▸ DATASET
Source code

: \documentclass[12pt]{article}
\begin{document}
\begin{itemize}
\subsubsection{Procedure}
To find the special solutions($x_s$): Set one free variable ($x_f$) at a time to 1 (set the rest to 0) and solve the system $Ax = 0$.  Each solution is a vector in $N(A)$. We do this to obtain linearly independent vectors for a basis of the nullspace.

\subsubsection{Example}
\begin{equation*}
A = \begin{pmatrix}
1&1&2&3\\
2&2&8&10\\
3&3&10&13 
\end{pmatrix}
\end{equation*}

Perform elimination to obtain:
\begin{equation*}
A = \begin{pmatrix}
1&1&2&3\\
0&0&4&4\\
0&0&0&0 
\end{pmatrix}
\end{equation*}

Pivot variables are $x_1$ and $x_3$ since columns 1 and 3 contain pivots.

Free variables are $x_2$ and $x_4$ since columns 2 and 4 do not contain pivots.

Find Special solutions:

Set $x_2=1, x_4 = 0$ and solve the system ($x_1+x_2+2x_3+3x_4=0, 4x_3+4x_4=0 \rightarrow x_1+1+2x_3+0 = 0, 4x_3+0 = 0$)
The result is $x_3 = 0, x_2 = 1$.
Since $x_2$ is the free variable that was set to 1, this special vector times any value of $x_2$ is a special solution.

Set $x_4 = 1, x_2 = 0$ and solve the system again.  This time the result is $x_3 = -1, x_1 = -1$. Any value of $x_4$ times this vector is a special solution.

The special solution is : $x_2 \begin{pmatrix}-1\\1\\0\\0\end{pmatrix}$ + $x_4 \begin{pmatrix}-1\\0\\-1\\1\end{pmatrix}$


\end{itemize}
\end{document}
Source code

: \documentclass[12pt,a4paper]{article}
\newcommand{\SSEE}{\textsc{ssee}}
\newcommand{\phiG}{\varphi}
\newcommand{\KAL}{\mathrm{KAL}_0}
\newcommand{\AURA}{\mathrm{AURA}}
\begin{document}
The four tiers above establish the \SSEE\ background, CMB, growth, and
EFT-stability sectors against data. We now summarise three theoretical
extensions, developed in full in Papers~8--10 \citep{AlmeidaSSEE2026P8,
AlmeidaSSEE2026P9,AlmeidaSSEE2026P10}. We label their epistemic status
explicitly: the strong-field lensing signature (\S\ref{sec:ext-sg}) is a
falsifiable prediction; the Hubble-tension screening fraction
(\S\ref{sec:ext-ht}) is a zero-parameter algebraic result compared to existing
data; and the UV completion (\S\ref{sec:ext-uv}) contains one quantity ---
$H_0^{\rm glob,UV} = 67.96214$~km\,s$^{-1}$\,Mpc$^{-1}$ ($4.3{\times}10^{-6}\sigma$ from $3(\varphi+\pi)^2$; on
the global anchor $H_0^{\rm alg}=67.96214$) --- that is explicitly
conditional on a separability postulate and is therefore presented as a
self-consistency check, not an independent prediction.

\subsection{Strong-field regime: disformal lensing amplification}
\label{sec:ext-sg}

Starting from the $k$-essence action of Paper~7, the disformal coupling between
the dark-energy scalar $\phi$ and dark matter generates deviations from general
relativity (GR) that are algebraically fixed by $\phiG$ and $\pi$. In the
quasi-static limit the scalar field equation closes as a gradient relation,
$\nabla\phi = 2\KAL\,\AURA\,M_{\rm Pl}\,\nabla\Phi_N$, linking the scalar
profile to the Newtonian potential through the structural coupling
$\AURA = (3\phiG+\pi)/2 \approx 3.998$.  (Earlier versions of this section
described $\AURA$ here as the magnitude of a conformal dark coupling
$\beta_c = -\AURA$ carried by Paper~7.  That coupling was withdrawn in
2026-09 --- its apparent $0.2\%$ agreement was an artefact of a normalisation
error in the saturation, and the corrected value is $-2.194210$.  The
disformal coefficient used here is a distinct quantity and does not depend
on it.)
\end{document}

▸ YOUR INSTRUCTIONS
The lines above from the one with "Pivot variables are" through the one with "The result is $x_3 = 0, x_2 = 1$." are to be duplicated exactly, ends included, with nothing added.

▸ RESPONSE BOX
Pivot variables are $x_1$ and $x_3$ since columns 1 and 3 contain pivots.

Free variables are $x_2$ and $x_4$ since columns 2 and 4 do not contain pivots.

Find Special solutions:

Set $x_2=1, x_4 = 0$ and solve the system ($x_1+x_2+2x_3+3x_4=0, 4x_3+4x_4=0 \rightarrow x_1+1+2x_3+0 = 0, 4x_3+0 = 0$)
The result is $x_3 = 0, x_2 = 1$.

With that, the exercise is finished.